[Collected data entries]
-------

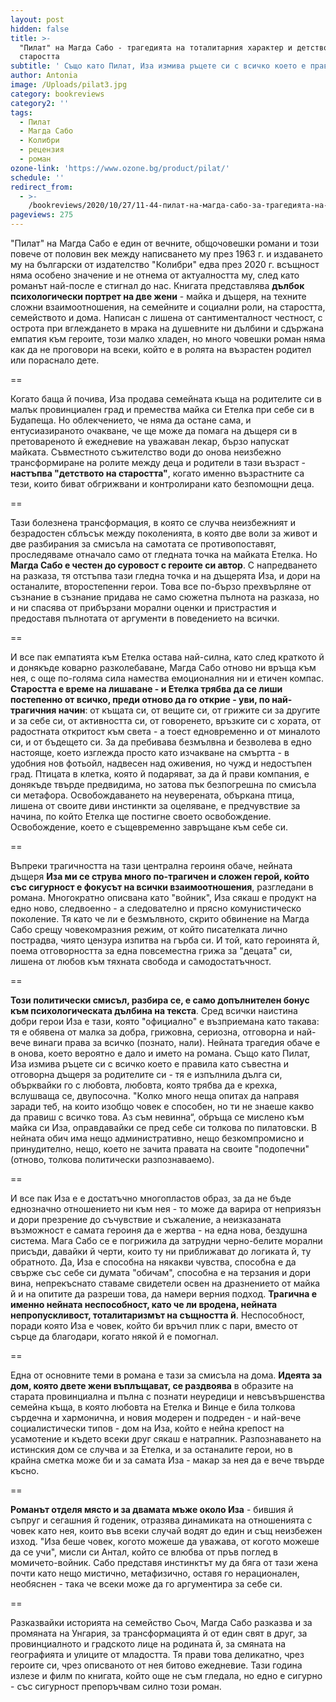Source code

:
 ```yaml
---
layout: post
hidden: false
title: >-
  "Пилат" на Магда Сабо - трагедията на тоталитарния характер и детството на
  старостта
subtitle: ' Също като Пилат, Иза измива ръцете си с всичко което е правила като добра дъщеря за родителите си - тя e изпълнила дълга си, обърквайки го с любовта, любовта, която трябва да е крехка, вслушваща се, двупосочна'
author: Antonia
image: /Uploads/pilat3.jpg
category: bookreviews
category2: ''
tags:
  - Пилат
  - Магда Сабо
  - Колибри
  - рецензия
  - роман
ozone-link: 'https://www.ozone.bg/product/pilat/'
schedule: ''
redirect_from:
  - >-
    /bookreviews/2020/10/27/11-44-пилат-на-магда-сабо-за-трагедията-на-тоталитарния-характер-и-дълга-бъркан-с-любов.html
pageviews: 275
---
```

"Пилат" на Магда Сабо е един от вечните, общочовешки романи и този повече от половин век между написването му през 1963 г. и издаването му на български от издателство "Колибри" едва през 2020 г. всъщност няма особено значение и не отнема от актуалността му, след като романът най-после е стигнал до нас. Книгата представлява **дълбок психологически портрет на две жени** - майка и дъщеря, на техните сложни взаимоотношения, на семейните и социални роли, на старостта, семейството и дома. Написан с лишена от сантименталност честност, с острота при вглеждането в мрака на душевните ни дълбини и сдържана емпатия към героите, този малко хладен, но много човешки роман няма как да не проговори на всеки, който е в ролята на възрастен родител или пораснало дете. 

\==

Когато баща й почива, Иза продава семейната къща на родителите си в малък провинциален град и премества майка си Етелка при себе си в Будапеща. Но облекчението, че няма да остане сама, и ентусиазираното очакване, че ще може да помага на дъщеря си в претовареното й ежедневие на уважаван лекар, бързо напускат майката. Съвместното съжителство води до онова неизбежно трансформиране на ролите между деца и родители в тази възраст - **настъпва "детството на старостта"**, когато именно възрастните са тези, които биват обгрижвани и контролирани като безпомощни деца. 

\==

Тази болезнена трансформация, в която се случва неизбежният и безрадостен сблъсък между поколенията, в която две воли за живот и две разбирания за смисъла на самотата се противопоставят, проследяваме отначало само от гледната точка на майката Етелка. Но **Магда Сабо е честен до суровост с героите си автор**. С напредването на разказа, тя отстъпва тази гледна точка и на дъщерята Иза, и дори на останалите, второстепенни герои. Това все по-бързо прехвърляне от съзнание в съзнание придава не само сюжетна пълнота на разказа, но и ни спасява от прибързани морални оценки и пристрастия и предоставя пълнотата от аргументи в поведението на всички. 

\==

И все пак емпатията към Етелка остава най-силна, като след краткото й и донякъде коварно разколебаване, Магда Сабо отново ни връща към нея, с още по-голяма сила намества емоционалния ни и етичен компас. **Старостта е време на лишаване - и Етелка трябва да се лиши постепенно от всичко, преди отново да го открие - уви, по най-трагичния начин**: от къщата си, от вещите си, от грижите си за другите и за себе си, от активността си, от говоренето, връзките си с хората, от радостната откритост към света - а тоест едновременно и от миналото си, и от бъдещето си. За да пребивава безмълвна и безволева в едно настояще, което изглежда просто като изчакване на смъртта - в удобния нов фотьойл, надвесен над оживения, но чужд и недостъпен град. Птицата в клетка, която й подаряват, за да й прави компания, е донякъде твърде предвидима, но затова пък безпогрешна по смисъла си метафора. Освобождаването на неуверената, объркана птица, лишена от своите диви инстинкти за оцеляване, е предчувствие за начина, по който Етелка ще постигне своето освобождение. Освобождение, което е същевременно завръщане към себе си.

\==

Въпреки трагичността на тази централна героиня обаче, нейната дъщеря **Иза ми се струва много по-трагичен и сложен герой, който със сигурност е фокусът на всички взаимоотношения**, разгледани в романа. Многократно описвана като "войник", Иза сякаш е продукт на едно ново, следвоенно - а следователно и прясно комунистическо поколение. Тя като че ли е безмълвното, скрито обвинение на Магда Сабо срещу човекомразния режим, от който писателката лично пострадва, чиято цензура изпитва на гърба си. И той, като героинята й, поема отговорността за една повсеместна грижа за "децата" си, лишена от любов към тяхната свобода и самодостатъчност. 

\==

**Този политически смисъл, разбира се, е само допълнителен бонус към психологическата дълбина на текста**. Сред всички наистина добри герои Иза е тази, която "официално" е възприемана като такава: тя е обявена от малка за добра, грижовна, сериозна, отговорна и най-вече винаги права за всичко (познато, нали). Нейната трагедия обаче е в онова, което вероятно е дало и името на романа. Също като Пилат, Иза измива ръцете си с всичко което е правила като съвестна и отговорна дъщеря за родителите си - тя e изпълнила дълга си, обърквайки го с любовта, любовта, която трябва да е крехка, вслушваща се, двупосочна. "Kолко много неща опитах да направя заради теб, на които изобщо човек е способен, но ти не знаеше какво да правиш с всичко това. Аз съм невинна“, обръща се мислено към майка си Иза, оправдавайки се пред себе си толкова по пилатовски. В нейната обич има нещо административно, нещо безкомпромисно и принудително, нещо, което не зачита правата на своите "подопечни" (отново, толкова политически разпознаваемо). 

\==

И все пак Иза е е достатъчно многопластов образ, за да не бъде еднозначно отношението ни към нея - то може да варира от неприязън и дори презрение до съчувствие и съжаление, а неизказаната възможност е самата героиня да е жертва - на една нова, бездушна система. Мага Сабо се е погрижила да затрудни черно-белите морални присъди, давайки й черти, които ту ни приближават до логиката й, ту обратното. Да, Иза е способна на някакви чувства, способна е да свърже със себе си думата "обичам", способна е на терзания и дори вина, непрекъснато ставаме свидетели освен на дразнението от майка й и на опитите да разреши това, да намери верния подход. **Трагична е именно нейната неспособност, като че ли вродена, нейната непропускливост, тоталитаризмът на същността й**. Неспособност, поради която Иза е човек, който би връчил плик с пари, вместо от сърце да благодари, когато някой й е помогнал. 

\==

Една от основните теми в романа е тази за смисъла на дома. **Идеята за дом, която двете жени въплъщават, се раздвоява** в образите на старата провинциална и пълна с познати неуредици и невсъвършенства семейна къща, в която любовта на Етелка и Винце е била толкова сърдечна и хармонична, и новия модерен и подреден - и най-вече социалистически типов - дом на Иза, който е нейна крепост на усамотение и където всеки друг сякаш е натрапник. Разпознаването на истинския дом се случва и за Етелка, и за останалите герои, но в крайна сметка може би и за самата Иза - макар за нея да е вече твърде късно.

\==

**Романът отделя място и за двамата мъже около Иза** - бившия й съпруг и сегашния й годеник, отразява динамиката на отношенията с човек като нея, които във всеки случай водят до един и същ неизбежен изход. "Иза беше човек, когото можеше да уважава, от когото можеше да се учи", мисли си Антал, който се влюбва от пръв поглед в момичето-войник. Сабо представя инстинктът му да бяга от тази жена почти като нещо мистично, метафизично, оставя го нерационален, необяснен - така че всеки може да го аргументира за себе си. 

\==

Разказвайки историята на семейство Сьоч, Магда Сабо разказва и за промяната на Унгария, за трансформацията й от един свят в друг, за провинциалното и градското лице на родината й, за смяната на географията и улиците от младостта. Тя прави това деликатно, чрез героите си, чрез описваното от нея битово ежедневие. Тази година излезе и филм по книгата, който още не съм гледала, но едно е сигурно - със сигурност препоръчвам силно този роман.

-------

### Assignment
For each line above that includes the word "характер", make a copy of that line.

### Result for this task
  "Пилат" на Магда Сабо - трагедията на тоталитарния характер и детството на
    /bookreviews/2020/10/27/11-44-пилат-на-магда-сабо-за-трагедията-на-тоталитарния-характер-и-дълга-бъркан-с-любов.html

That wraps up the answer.